Tables and lambdas, a cure for smelly cases

Lots of folks consider case expressions in Ruby a code smell. I’m not ready to write them off just yet, but I know a good replacement for some uses of case when I see it. Rad co-worker David Copeland’s Lookup Tables With Lambdas is one of those replacements. For cases where a method takes a parameter, throws it into a case, and returns a value, I can replace all that lookup business with a hash lookup. To carry the metaphor through, the hash is the lookup table. Rad.

Where it gets fun is when I need to do some kind of dynamic lookup in the hash. Normally I wouldn’t want to do that when the Ruby interpreter parses my hash literal. If I reach into my functional programming bag of tricks, I recall that lambdas can be used to defer evaluation. And that’s exactly what David recommends. If I’ve got database lookups or logic I need to embed in my tables, Ruby’s lambda comes to the rescue!

This approach works great at the small-to-medium scale. That said, I always keep in mind that a bunch of methods manipulating a hash, using its keys as a convention, is an encapsulated, orthogonal object begging to happen. Remember, it’s Ruby; we can make our objects behave like hashes but still do OO- and test-driven design.

Turns out I was wrong about RSpec subjects

I was afraid that David Chelimsky was going to take away my toys! Consider, explicit use of subject in RSpec considered a smell:

The problem with this example is that the word “subject” is not very intention revealing. That might not appear problematic in this small example because you can see the declaration on line 3 and the reference on line 6. But when this group grows to where you have to scroll up from the reference to find the declaration, the generic nature of the word “subject” becomes a hinderance to understanding and slows you down.

I’m so guilty of using subject heavily. Even worse, I’ve been advocating it to others too. In my defense, it does lend a good deal of concision to specs and seemed like a golden path.

Luckily, David isn’t taking away my toys. He’s got an even better recommendation: just use a method or let with a intention-revealing name. Here’s his example:

describe Article do
  def article; Article.new; end

  it "validates presence of :title" do
    article.should validate_presence_of(:title)
  end
end

This is, now that I’m looking at it, way better. As this spec grows, you can add helpers for article_with_comments, article_with_author, etc. and it’s clear right on the line that helper is used what’s going on. No jumping back and forth between contexts. Thumbs up!

Three Easy Essays on Distributed Systems

Ryan Smith is pretty good at thinking about distributed systems. Distributed systems, the systems we (sometimes unwittingly) create on a regular basis these days, are a complicated, dense, far-reaching topic. Ryan’s managed to take a few of its problems and concisely introduce them with simple solutions that apply to all but the largest systems.

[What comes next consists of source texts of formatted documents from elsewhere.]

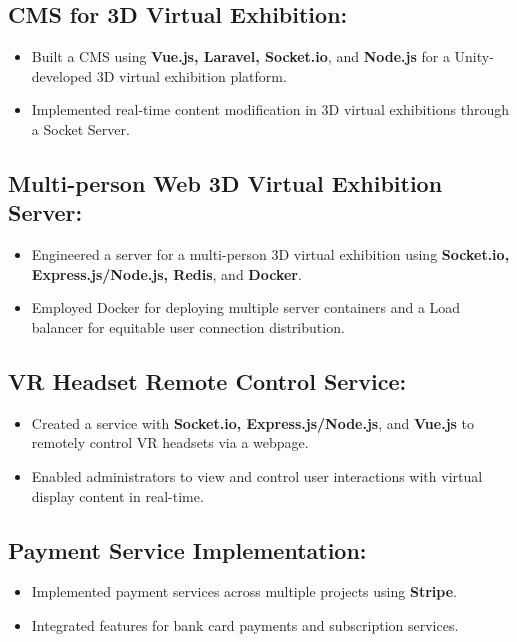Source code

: \documentclass{resume}
\begin{document}
{\small\subsection*{CMS for 3D Virtual Exhibition:}}
\begin{itemize}[noitemsep]
    \item Built a CMS using \textbf{Vue.js, Laravel, Socket.io}, and \textbf{Node.js} for a Unity-developed 3D virtual exhibition platform.
    \item Implemented real-time content modification in 3D virtual exhibitions through a Socket Server.
\end{itemize}
{\small\subsection*{Multi-person Web 3D Virtual Exhibition Server:}}
\begin{itemize}[noitemsep]
    \item Engineered a server for a multi-person 3D virtual exhibition using \textbf{Socket.io, Express.js/Node.js, Redis}, and \textbf{Docker}.
    \item Employed Docker for deploying multiple server containers and a Load balancer for equitable user connection distribution.
\end{itemize}
{\small\subsection*{VR Headset Remote Control Service:}}
\begin{itemize}[noitemsep]
    \item Created a service with \textbf{Socket.io, Express.js/Node.js}, and \textbf{Vue.js} to remotely control VR headsets via a webpage.
    \item Enabled administrators to view and control user interactions with virtual display content in real-time.
\end{itemize}
{\small\subsection*{Payment Service Implementation:}}
\begin{itemize}[noitemsep]
    \item Implemented payment services across multiple projects using \textbf{Stripe}.
    \item Integrated features for bank card payments and subscription services.
\end{itemize}
\end{document}

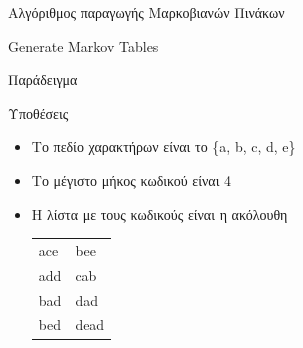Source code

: \documentclass[10pt]{beamer}
\begin{document}
\begin{frame}{Αλγόριθμος παραγωγής Μαρκοβιανών Πινάκων}
    \begin{algorithm}[H]
        \small
        \caption{Generate Markov Tables}
        \label{alg:gen_markov_tables}
        \begin{algorithmic}[1]
            \STATE{} 
                    \ENDFOR
                \ENDFOR
            \ENDFOR

            \STATE{} 
                \ENDFOR
            \ENDFOR
        \end{algorithmic}
    \end{algorithm}
\end{frame}

\begin{frame}{Παράδειγμα}
    \begin{block}{Υποθέσεις}
        \begin{itemize}
            \item Το πεδίο χαρακτήρων είναι το \{a, b, c, d, e\}
            \item Το μέγιστο μήκος κωδικού είναι 4
            \item Η λίστα με τους κωδικούς είναι η ακόλουθη
            \begin{table}
                \begin{tabular}{ll}
                    ace & bee \\
                    add & cab \\
                    bad & dad \\
                    bed & dead \\
                \end{tabular}
            \end{table}
        \end{itemize}
    \end{block}
\end{frame}


\end{document}

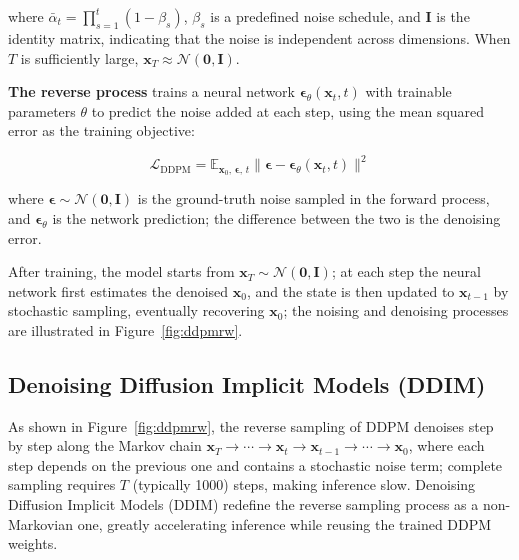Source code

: where $\bar{\alpha}_t = \prod_{s=1}^{t}(1 - \beta_s)$,
$\beta_s$ is a predefined noise schedule,
and $\mathbf{I}$ is the identity matrix, indicating that the noise is independent across dimensions.
When $T$ is sufficiently large, $\mathbf{x}_T \approx \mathcal{N}(\mathbf{0}, \mathbf{I})$.

\textbf{The reverse process} trains a neural network
$\boldsymbol{\epsilon}_\theta(\mathbf{x}_t, t)$ with trainable parameters $\theta$
to predict the noise added at each step,
using the mean squared error as the training objective:

\begin{equation}
  \mathcal{L}_{\mathrm{DDPM}} =
    \mathbb{E}_{\mathbf{x}_0,\,\boldsymbol{\epsilon},\,t}
    \bigl\|\boldsymbol{\epsilon} - \boldsymbol{\epsilon}_\theta(\mathbf{x}_t, t)\bigr\|^2
\end{equation}

where $\boldsymbol{\epsilon} \sim \mathcal{N}(\mathbf{0}, \mathbf{I})$
is the ground-truth noise sampled in the forward process, and $\boldsymbol{\epsilon}_\theta$ is the network prediction;
the difference between the two is the denoising error.

After training, the model starts from $\mathbf{x}_T \sim \mathcal{N}(\mathbf{0}, \mathbf{I})$;
at each step the neural network first estimates the denoised $\hat{\mathbf{x}}_0$,
and the state is then updated to $\mathbf{x}_{t-1}$ by stochastic sampling,
eventually recovering $\mathbf{x}_0$; the noising and denoising processes are illustrated in Figure~\ref{fig:ddpmrw}.

\subsection{Denoising Diffusion Implicit Models (DDIM)}

As shown in Figure~\ref{fig:ddpmrw}, the reverse sampling of DDPM denoises step by step along the Markov chain
$\mathbf{x}_T \to \cdots \to \mathbf{x}_t \to \mathbf{x}_{t-1} \to \cdots \to \mathbf{x}_0$,
where each step depends on the previous one and contains a stochastic noise term;
complete sampling requires $T$ (typically 1000) steps, making inference slow.
Denoising Diffusion Implicit Models (DDIM) \cite{ddim}
redefine the reverse sampling process as a non-Markovian one,
greatly accelerating inference while reusing the trained DDPM weights.


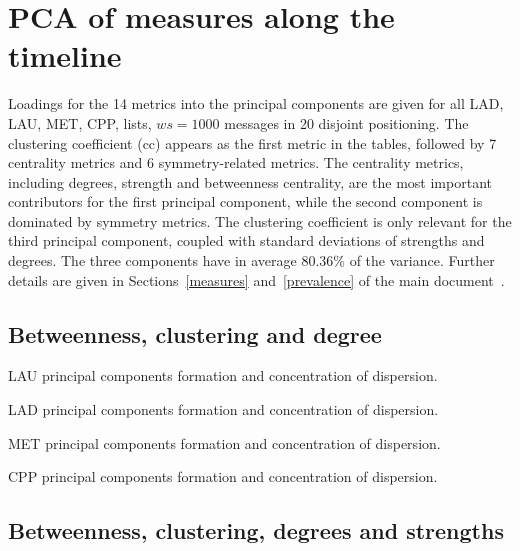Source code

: \documentclass[%
 aip,
 jmp,%
 amsmath,amssymb,
 reprint,%
 floatfix,
]{revtex4-1}
\begin{document}
\FloatBarrier
\section{PCA of measures along the timeline}\label{si:pcat}
Loadings for the 14 metrics into the principal components are given for all LAD, LAU, MET, CPP, lists, $ws=1000$ messages in 20 disjoint positioning.
The clustering coefficient (cc) appears as the first metric in the tables, followed by 7 centrality metrics and 6 symmetry-related metrics.
The centrality metrics, including degrees, strength and betweenness centrality, are the most important contributors for the first principal component, while the second component is dominated by symmetry metrics.
The clustering coefficient is only relevant for the third principal component, coupled with standard deviations of strengths and degrees.
The three components have in average 80.36\% of the variance.
Further details are given in Sections~\ref{measures} and~\ref{prevalence} of the main document~\cite{tpaper}.

\subsection{Betweenness, clustering and degree}

\begin{table}[!h]
	\caption{LAU principal components formation and concentration of dispersion.}
	\footnotesize
	
\label{tab:pcain}
\end{table}

\begin{table}[!h]
	\caption{LAD principal components formation and concentration of dispersion.}
	\footnotesize
	
\label{tab:pcain}
\end{table}

\begin{table}[!h]
	\caption{MET principal components formation and concentration of dispersion.}
	\footnotesize
	
\label{tab:pcain}
\end{table}

\begin{table}[!h]
	\caption{CPP principal components formation and concentration of dispersion.}
	\footnotesize
	
\label{tab:pcain}
\end{table}

\FloatBarrier
\subsection{Betweenness, clustering, degrees and strengths}
\end{document}
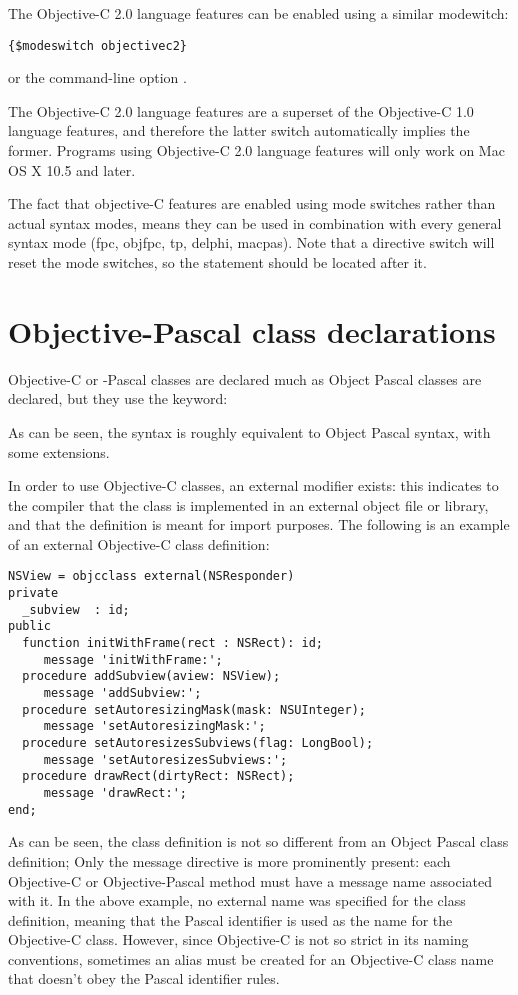 The Objective-C 2.0 language features can be enabled using a similar
modewitch:
\begin{verbatim}
{$modeswitch objectivec2}
\end{verbatim}
or the command-line option .

The Objective-C 2.0 language features are a superset of the Objective-C 1.0
language features, and therefore the latter switch automatically implies the
former. Programs using Objective-C 2.0 language features will only work on
Mac OS X 10.5 and later.

The fact that objective-C features are enabled using mode switches rather than 
actual syntax modes, means they can be used in combination with every general 
syntax mode (fpc, objfpc, tp, delphi, macpas). Note that a 
directive switch will reset the mode switches, so the 
statement should be located after it.

\section{Objective-Pascal class declarations}
Objective-C or -Pascal classes are declared much as Object Pascal classes are
declared, but they use the  keyword:

As can be seen, the syntax is roughly equivalent to Object Pascal syntax, with some
extensions.

In order to use Objective-C classes, an external modifier exists: this
indicates to the compiler that the class is implemented in an external object
file or library, and that the definition is meant for import purposes.
The following is an example of an external Objective-C class definition:
\begin{verbatim}
NSView = objcclass external(NSResponder)
private
  _subview  : id; 
public
  function initWithFrame(rect : NSRect): id; 
     message 'initWithFrame:';
  procedure addSubview(aview: NSView); 
     message 'addSubview:';
  procedure setAutoresizingMask(mask: NSUInteger); 
     message 'setAutoresizingMask:';
  procedure setAutoresizesSubviews(flag: LongBool); 
     message 'setAutoresizesSubviews:';
  procedure drawRect(dirtyRect: NSRect); 
     message 'drawRect:';
end;
\end{verbatim}
As can be seen, the class definition is not so different from an Object
Pascal class definition; Only the message directive is more prominently
present: each Objective-C or Objective-Pascal method must have a message
name associated with it. In the above example, no external name was 
specified for the class definition, meaning that the Pascal identifier is
used as the name for the Objective-C class. However, since Objective-C is not so
strict in its naming conventions, sometimes an alias must be created for an
Objective-C class name that doesn't obey the Pascal identifier rules. 

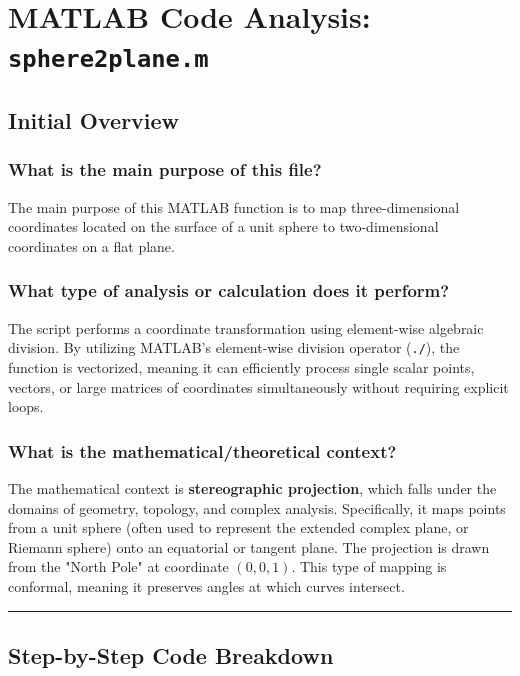 
\chapter{MATLAB Code Analysis: \texttt{sphere2plane.m}}
\date{}
\maketitle

\section{Initial Overview}

\subsection{What is the main purpose of this file?}
The main purpose of this MATLAB function is to map three-dimensional coordinates located on the surface of a unit sphere to two-dimensional coordinates on a flat plane. 

\subsection{What type of analysis or calculation does it perform?}
The script performs a coordinate transformation using element-wise algebraic division. By utilizing MATLAB's element-wise division operator (\texttt{./}), the function is vectorized, meaning it can efficiently process single scalar points, vectors, or large matrices of coordinates simultaneously without requiring explicit loops.

\subsection{What is the mathematical/theoretical context?}
The mathematical context is \textbf{stereographic projection}, which falls under the domains of geometry, topology, and complex analysis. Specifically, it maps points from a unit sphere (often used to represent the extended complex plane, or Riemann sphere) onto an equatorial or tangent plane. The projection is drawn from the "North Pole" at coordinate $(0,0,1)$. This type of mapping is conformal, meaning it preserves angles at which curves intersect.

\vspace{1em}
\hrule
\vspace{1em}

\section{Step-by-Step Code Breakdown}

In The Worker Pattern, he presents a novel solution to a problem you are probably tackling with background or asynchronous job queues. Teaser: do you know what the HTTP 202 status code does?

A web service that requires high throughput will undoubtedly need to ensure low latency while processing requests. In other words, the process that is serving HTTP requests should spend the least amount of time possible to serve the request. Subsequently if the server does not have all of the data necessary to properly respond to the request, it must not wait until the data is found. Instead it must let the client know that it is working on the fulfillment of the request and that the client should check back later.

Coordinating multiple processes that need to process a dataset in bulk is tricky. Large systems usually end up needing some kind of Paxos service like Doozer or ZooKeeper to keep all the worker processes from butting heads or duplicating work. Leader Election shows how, by scoping the problem space to existing tools, it becomes possible to put together a solution that scales down to small and medium-sized systems:

My environment already is dependent on Ruby & PostgreSQL so I want a solution that leverages my existing technologies. Also, I don’t want to create a table other than the one which I need to process.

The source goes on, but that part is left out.